Finish Inside: Mill finish and Finish Outside: Mill Finish merely means there is no polishing done on this head. I’ll get into polishing when I post about my 7-year vacation from flanging when I operated a polisher.
Form Code: Cold Formed & Pickled means there is no heat treatment performed on this head. All stainless steel heads get pickled, or acid cleaned. Carbon steel, aluminum, and other exotic metals don’t. Titanium get sand-blasted.
Diameter: 90 inches OD is self-explanatory, with the OD meaning the measurement is to be taken on the outside of the head. We check the diameter until we come close enough to being in size that we need to start checking the circumference. Then during the final inspection we check the diameter to check for out of roundness. By ASME code we are allowed to be 1 per cent of the diameter out of round. That means this 90 inch diameter head could be as much as 7/8 inch out of round. We are rarely more than 1/4 inch out of round, usually 1/8 inch or less. Also, it’s good to compare the final diameter to the final circumference and make sure they agree, just to ensure we are reading our tapes correctly. It is easy to be off by an inch, especially when checking an inside circumference with a wheel. When you have so many numbers whirling through your head all day it is easy to mis-read a wheel or a tape.
RD: 90 inches specifies the shape of the dish. This is mainly for the press operator, to inform them which dies to use. We just find the radius template the press operator used to press the head and check the final radius with it. We can use too much side roll pressure and distort the radius just below the icr, causing crush up. Or we can make a head small. When we pull it back out into size the radius gets deeper than how the press operator pressed it. This causes endless disputes between flanger operators and press operators. If the radius of a head ends up too deep or too shallow, the blame shifts back and forth. We claim the head wasn’t pressed deep enough or was pressed too deep to start with. The press operator will claim we crushed-up the radius if it ends up too shallow, or that we made the head small and pulled it back out if the radius ends up too deep. A lot of finger pointing.
ICR: 1 inch denotes the size of the inside corner radius.
In this drawing, the icr is the curved part of the head with the D.R., or dish radius, above it and the S.F., or straight flange, below it. We flanger operators bend the metal on the edge of a pressed head around an icr roll and make the metal below the icr, the straight flange, straight. The customer can request any size icr. On the flanging machine I usually operate, we can fashion an icr from three-quarter inch up to thirteen and a half inches. On the larger flanging machines the corners can be much larger. The general rule is that an icr can be bigger than requested, but not smaller. We have many different sized rolls we can bolt onto the machine for different icr’s. If a customer requests a size that we don’t have a roll for, we can use the closest icr roll we have, then either make the corner tight by using a lot of side roll pressure or leave the corner loose by using little side roll pressure.
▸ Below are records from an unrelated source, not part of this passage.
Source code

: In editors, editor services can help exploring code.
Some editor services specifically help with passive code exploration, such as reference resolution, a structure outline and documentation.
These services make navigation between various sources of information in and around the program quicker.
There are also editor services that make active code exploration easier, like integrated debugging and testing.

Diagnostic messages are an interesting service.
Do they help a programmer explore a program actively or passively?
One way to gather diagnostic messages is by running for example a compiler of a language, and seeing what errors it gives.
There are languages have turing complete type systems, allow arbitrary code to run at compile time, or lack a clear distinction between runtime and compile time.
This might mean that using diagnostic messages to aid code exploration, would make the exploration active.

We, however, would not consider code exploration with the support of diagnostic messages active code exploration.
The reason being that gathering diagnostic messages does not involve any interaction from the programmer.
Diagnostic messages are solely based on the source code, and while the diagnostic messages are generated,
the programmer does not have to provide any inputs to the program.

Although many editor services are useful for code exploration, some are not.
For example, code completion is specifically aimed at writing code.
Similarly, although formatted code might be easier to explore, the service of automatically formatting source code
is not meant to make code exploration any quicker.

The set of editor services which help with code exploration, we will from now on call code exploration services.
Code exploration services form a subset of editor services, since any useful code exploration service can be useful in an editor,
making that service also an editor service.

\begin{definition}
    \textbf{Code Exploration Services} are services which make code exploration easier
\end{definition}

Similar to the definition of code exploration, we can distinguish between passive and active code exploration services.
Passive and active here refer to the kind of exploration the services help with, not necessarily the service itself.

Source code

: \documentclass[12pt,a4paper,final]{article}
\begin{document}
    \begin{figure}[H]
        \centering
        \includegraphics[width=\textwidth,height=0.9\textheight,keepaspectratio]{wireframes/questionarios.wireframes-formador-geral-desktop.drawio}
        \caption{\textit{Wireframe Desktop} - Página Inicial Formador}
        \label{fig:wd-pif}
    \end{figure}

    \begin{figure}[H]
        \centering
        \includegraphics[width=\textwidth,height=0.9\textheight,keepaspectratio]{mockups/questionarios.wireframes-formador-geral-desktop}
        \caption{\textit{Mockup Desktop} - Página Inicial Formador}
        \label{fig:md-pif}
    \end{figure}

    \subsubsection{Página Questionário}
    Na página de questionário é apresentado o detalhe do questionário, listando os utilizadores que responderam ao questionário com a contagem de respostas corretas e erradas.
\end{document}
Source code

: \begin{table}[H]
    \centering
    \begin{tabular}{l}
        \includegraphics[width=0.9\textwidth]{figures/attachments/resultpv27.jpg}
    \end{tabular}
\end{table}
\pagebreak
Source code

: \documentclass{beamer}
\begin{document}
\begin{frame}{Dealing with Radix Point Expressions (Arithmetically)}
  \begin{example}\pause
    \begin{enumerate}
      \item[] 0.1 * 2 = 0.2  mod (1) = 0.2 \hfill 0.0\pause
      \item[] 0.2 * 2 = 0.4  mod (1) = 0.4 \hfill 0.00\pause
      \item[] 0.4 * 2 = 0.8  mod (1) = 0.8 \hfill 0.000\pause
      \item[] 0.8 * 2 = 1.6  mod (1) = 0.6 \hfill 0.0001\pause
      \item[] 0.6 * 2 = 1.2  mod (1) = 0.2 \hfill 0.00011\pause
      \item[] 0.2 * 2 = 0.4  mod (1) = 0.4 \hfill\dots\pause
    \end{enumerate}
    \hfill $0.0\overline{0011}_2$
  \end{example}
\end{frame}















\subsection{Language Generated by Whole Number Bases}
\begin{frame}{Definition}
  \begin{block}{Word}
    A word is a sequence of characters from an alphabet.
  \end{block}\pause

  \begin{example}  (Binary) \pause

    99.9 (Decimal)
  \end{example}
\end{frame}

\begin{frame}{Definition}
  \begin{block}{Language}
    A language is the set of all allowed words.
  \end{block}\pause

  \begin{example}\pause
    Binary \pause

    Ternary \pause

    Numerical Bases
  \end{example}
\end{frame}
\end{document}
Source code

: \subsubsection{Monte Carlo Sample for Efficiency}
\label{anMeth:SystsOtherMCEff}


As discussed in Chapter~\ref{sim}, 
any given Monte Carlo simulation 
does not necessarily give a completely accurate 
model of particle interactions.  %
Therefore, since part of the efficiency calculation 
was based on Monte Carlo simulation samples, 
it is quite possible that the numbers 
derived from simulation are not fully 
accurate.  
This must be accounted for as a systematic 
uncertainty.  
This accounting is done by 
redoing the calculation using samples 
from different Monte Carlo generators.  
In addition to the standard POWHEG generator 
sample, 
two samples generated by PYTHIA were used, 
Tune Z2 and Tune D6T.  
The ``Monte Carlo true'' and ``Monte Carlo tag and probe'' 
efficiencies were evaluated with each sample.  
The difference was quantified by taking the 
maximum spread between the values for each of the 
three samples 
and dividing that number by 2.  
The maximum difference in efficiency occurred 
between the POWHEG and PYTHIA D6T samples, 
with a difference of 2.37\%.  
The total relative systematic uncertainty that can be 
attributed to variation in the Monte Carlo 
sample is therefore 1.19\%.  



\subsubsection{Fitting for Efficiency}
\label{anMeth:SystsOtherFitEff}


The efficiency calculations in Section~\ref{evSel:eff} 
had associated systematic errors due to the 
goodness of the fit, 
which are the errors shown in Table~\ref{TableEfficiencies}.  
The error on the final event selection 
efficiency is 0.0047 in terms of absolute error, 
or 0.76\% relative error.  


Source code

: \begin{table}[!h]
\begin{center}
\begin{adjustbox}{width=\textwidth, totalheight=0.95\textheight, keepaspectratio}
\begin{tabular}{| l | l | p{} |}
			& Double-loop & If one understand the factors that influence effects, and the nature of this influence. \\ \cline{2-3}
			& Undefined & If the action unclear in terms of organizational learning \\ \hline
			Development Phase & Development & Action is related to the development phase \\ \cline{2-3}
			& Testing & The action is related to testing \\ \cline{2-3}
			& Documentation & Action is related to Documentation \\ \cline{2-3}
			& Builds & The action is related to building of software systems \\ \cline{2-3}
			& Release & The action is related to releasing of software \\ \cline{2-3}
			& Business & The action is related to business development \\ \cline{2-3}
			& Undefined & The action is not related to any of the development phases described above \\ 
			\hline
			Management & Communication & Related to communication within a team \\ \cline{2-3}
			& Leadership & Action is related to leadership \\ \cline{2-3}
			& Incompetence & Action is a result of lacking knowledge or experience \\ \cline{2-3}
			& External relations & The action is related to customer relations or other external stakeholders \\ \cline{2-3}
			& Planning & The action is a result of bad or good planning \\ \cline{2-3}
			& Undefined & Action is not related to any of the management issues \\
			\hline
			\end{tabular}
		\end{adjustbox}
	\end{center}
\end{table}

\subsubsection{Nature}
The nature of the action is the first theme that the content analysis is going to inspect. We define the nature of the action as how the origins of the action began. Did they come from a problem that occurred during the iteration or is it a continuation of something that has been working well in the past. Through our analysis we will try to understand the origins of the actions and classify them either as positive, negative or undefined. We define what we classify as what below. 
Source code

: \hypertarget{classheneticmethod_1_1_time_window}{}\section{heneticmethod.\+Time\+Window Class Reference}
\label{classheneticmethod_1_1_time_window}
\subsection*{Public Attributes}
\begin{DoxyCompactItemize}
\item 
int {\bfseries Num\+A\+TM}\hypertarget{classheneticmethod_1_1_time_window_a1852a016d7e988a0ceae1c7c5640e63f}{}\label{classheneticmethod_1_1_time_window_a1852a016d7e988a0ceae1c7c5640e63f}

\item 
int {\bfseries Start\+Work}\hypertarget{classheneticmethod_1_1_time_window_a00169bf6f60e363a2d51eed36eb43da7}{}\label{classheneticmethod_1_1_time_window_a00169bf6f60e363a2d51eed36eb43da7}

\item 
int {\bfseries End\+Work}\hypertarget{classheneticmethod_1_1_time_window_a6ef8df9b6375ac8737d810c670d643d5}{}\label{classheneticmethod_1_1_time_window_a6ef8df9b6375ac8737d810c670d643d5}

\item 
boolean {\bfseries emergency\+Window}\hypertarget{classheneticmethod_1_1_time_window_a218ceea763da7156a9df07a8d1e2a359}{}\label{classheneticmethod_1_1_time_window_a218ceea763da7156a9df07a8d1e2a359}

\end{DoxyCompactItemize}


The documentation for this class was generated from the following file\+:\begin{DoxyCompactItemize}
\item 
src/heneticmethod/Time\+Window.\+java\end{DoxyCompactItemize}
The icr is the critical area of a flanged head. The icr roll is bolted onto the end of the drive shaft, and the rotating shaft is what makes the head spin in the machine. This is where the head gets thinned out, because the metal as it spins is squeezed between the forming roll and the icr roll. Also, if the head has grease in it, or if the operator tries to flange too quickly, or if the operator tries to trim the edge too quickly, the head can skid and the icr roll will mar the surface. This is especially bad on stainless steel heads, since these skid marks will rust. Also, if the flanger operator uses too much pressure he can leave rough ridges on the outside of the icr. Also, if the flanger operator makes a head small and has to pull it back out, it is the icr area he works. He can make humps in the icr doing this. Which he has to roll out. And pulling a small head back out into size can also make the icr too big. So the operator will have to tighten the corner back up once the head is no longer small. There is a lot of work to maintaining a good icr.
Rolling out humps in an icr of a head that has been made small and pulled back out into size is one of the hardest things to learn on a flanging machine. There is a real skill to doing this. Of course it’s better not to make a head small to start with, but inevitably you will. Geoff L. tried installing a laser on a flanging machine that would warn you if you were making the head too small. But that never worked. There are just too many variables to consider. A sixty inch standard head with a one inch icr is much different from a sixty inch elliptical head with an eight and five eighths inch icr. And the flanging machines vibrate too much, disrupting the laser. And carbon steel heads stir up too much dust, making the environment too dirty for the lasers to work properly. It just didn’t work out for our shop.